[Ich kenne in mir selbst ein Thal, wo alle Bäume]

[12] Ich kenne in mir selbst ein Thal, wo alle Bäume,

In Fliederbleiche, zu einander Grüße wehn,

Wo längsterlebte, starrgewordene Schreckensträume

Wie Gletscher über Wolken in die Tiefe sehn.


Ich liebe dieses Thal, um mich herauszusehnen,

In weißen Schlössern herrscht mein einziger Feind,

Im Weiher spielen seine Kinder mit den Schwänen

Und meine Spötter sind in Lauben laut vereint.

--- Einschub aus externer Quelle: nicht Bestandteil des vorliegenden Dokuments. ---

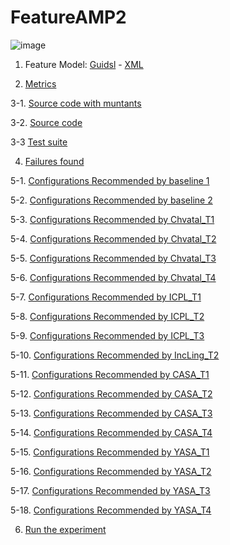 # FeatureAMP2

![image](https://raw.githubusercontent.com/fischerJF/Community-wide-Dataset-of-Configurable-Systems/master/featureModel/FeatureAMP2.JPG)

1. Feature Model: [Guidsl](https://github.com/fischerJF/Community-wide-Dataset-of-Configurable-Systems/tree/master/workspace_IncLing/FeatureAMP2/modified-model.m) - [XML](https://github.com/fischerJF/Community-wide-Dataset-of-Configurable-Systems/tree/master/workspace_IncLing/FeatureAMP2/model.xml)

2. [Metrics](https://github.com/fischerJF/Community-wide-Dataset-of-Configurable-Systems/blob/master/metrics/FeatureAMP2.csv)
 
3-1. [Source code with muntants](https://github.com/fischerJF/Community-wide-Dataset-of-Configurable-Systems/tree/master/dataset_with_mutant/FeatureAMP2)

3-2. [Source code](https://github.com/fischerJF/Community-wide-Dataset-of-Configurable-Systems/tree/master/workspace_IncLing/FeatureAMP2)

3-3 [Test suite](https://github.com/fischerJF/Community-wide-Dataset-of-Configurable-Systems/tree/master/workspace_IncLing/FeatureAMP2/src/testset)

4. [Failures found](https://github.com/fischerJF/Community-wide-Dataset-of-Configurable-Systems/blob/master/failuresFound)

5-1. [Configurations Recommended by baseline 1](https://github.com/fischerJF/Community-wide-Dataset-of-Configurable-Systems/tree/master/Tools/All_valid_conf/FeatureAMP2)

5-2. [Configurations Recommended by baseline 2](https://github.com/fischerJF/Community-wide-Dataset-of-Configurable-Systems/tree/master/Tools/RANDOM/FeatureAMP2)

5-3. [Configurations Recommended by Chvatal_T1](https://github.com/fischerJF/Community-wide-Dataset-of-Configurable-Systems/tree/master/Tools/Chvatal_T1/FeatureAMP2)

5-4. [Configurations Recommended by Chvatal_T2](https://github.com/fischerJF/Community-wide-Dataset-of-Configurable-Systems/tree/master/Tools/Chvatal/FeatureAMP2)

5-5. [Configurations Recommended by Chvatal_T3](https://github.com/fischerJF/Community-wide-Dataset-of-Configurable-Systems/tree/master/Tools/Chvatal_T3/FeatureAMP2)

5-6. [Configurations Recommended by Chvatal_T4](https://github.com/fischerJF/Community-wide-Dataset-of-Configurable-Systems/tree/master/Tools/Chvatal_T4/FeatureAMP2)

5-7. [Configurations Recommended by ICPL_T1](https://github.com/fischerJF/Community-wide-Dataset-of-Configurable-Systems/tree/master/Tools/ICPL_T1/FeatureAMP2)

5-8. [Configurations Recommended by ICPL_T2](https://github.com/fischerJF/Community-wide-Dataset-of-Configurable-Systems/tree/master/Tools/ICPL/FeatureAMP2)

5-9. [Configurations Recommended by ICPL_T3](https://github.com/fischerJF/Community-wide-Dataset-of-Configurable-Systems/tree/master/Tools/ICPL_T3/FeatureAMP2)

5-10. [Configurations Recommended by IncLing_T2](https://github.com/fischerJF/Community-wide-Dataset-of-Configurable-Systems/tree/master/Tools/IncLing/FeatureAMP2)

5-11. [Configurations Recommended by CASA_T1](https://github.com/fischerJF/Community-wide-Dataset-of-Configurable-Systems/tree/master/Tools/CASA_T1/FeatureAMP2)

5-12. [Configurations Recommended by CASA_T2](https://github.com/fischerJF/Community-wide-Dataset-of-Configurable-Systems/tree/master/Tools/CASA_T2/FeatureAMP2/)

5-13. [Configurations Recommended by CASA_T3](https://github.com/fischerJF/Community-wide-Dataset-of-Configurable-Systems/tree/master/Tools/CASA_T3/FeatureAMP2/)

5-14. [Configurations Recommended by CASA_T4](https://github.com/fischerJF/Community-wide-Dataset-of-Configurable-Systems/tree/master/Tools/CASA_T4/FeatureAMP2/)

5-15. [Configurations Recommended by YASA_T1](https://github.com/fischerJF/Community-wide-Dataset-of-Configurable-Systems/tree/master/Tools/YASA_T1/FeatureAMP2/)

5-16. [Configurations Recommended by YASA_T2](https://github.com/fischerJF/Community-wide-Dataset-of-Configurable-Systems/tree/master/Tools/YASA_T2/FeatureAMP2/)

5-17. [Configurations Recommended by YASA_T3](https://github.com/fischerJF/Community-wide-Dataset-of-Configurable-Systems/tree/master/Tools/YASA_T3/FeatureAMP2/)

5-18. [Configurations Recommended by YASA_T4](https://github.com/fischerJF/Community-wide-Dataset-of-Configurable-Systems/tree/master/Tools/YASA_T4/FeatureAMP2/)

6. [Run the experiment](https://github.com/fischerJF/Community-wide-Dataset-of-Configurable-Systems/blob/master/workspace_IncLing/FeatureAMP2/src/experiment/Sampling.java)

Ich nahe einem hohen, offenen Gartengitter,

Ich möchte mich versöhnen, doch da bellt ein Hund,

Dann eine Meute, rings umschwirrt mich Astgeknitter,

Ich laufe, Jemand ruft: Verfluchter Vagabund!


Das Thal ist lang, unendlich seine Duftalleen,

Ich stürze meinem eigenen Schrecken hilflos nach,

Dann bleib ich, wie ein Hirsch, den man getroffen, stehen,

Ich wittre, – ja, man beißt mich, ach, der argen Schmach!


Ich lebe noch, somit kann ich noch weiter leben,

»Ich bitte!« sprechen Wege höhnisch rings um mich,

Wohin? Um nicht am gelblich gleichen Fleck zu kleben –

Hinweg vom Wahn! Mein Ich, laß endlich mich im Stich!


Es geht, wenn mans vermag, und schließlich kann man helfen,

Ich wandere stiller fort und nahe einer See;

Ich siegte selbst, – hinweg sind alle Märchenelfen, –

Dort unten schweigt der große Freund von meinem Weh.


Das Meer ist grau, doch urgesund und brandet,

Um nicht der Fiebersterne Ruhebett zu sein,

Es ist der Strand von starkem Algenhauch umrandet;

Es schlürft mein Wesen sein Geheimniß lüstern ein!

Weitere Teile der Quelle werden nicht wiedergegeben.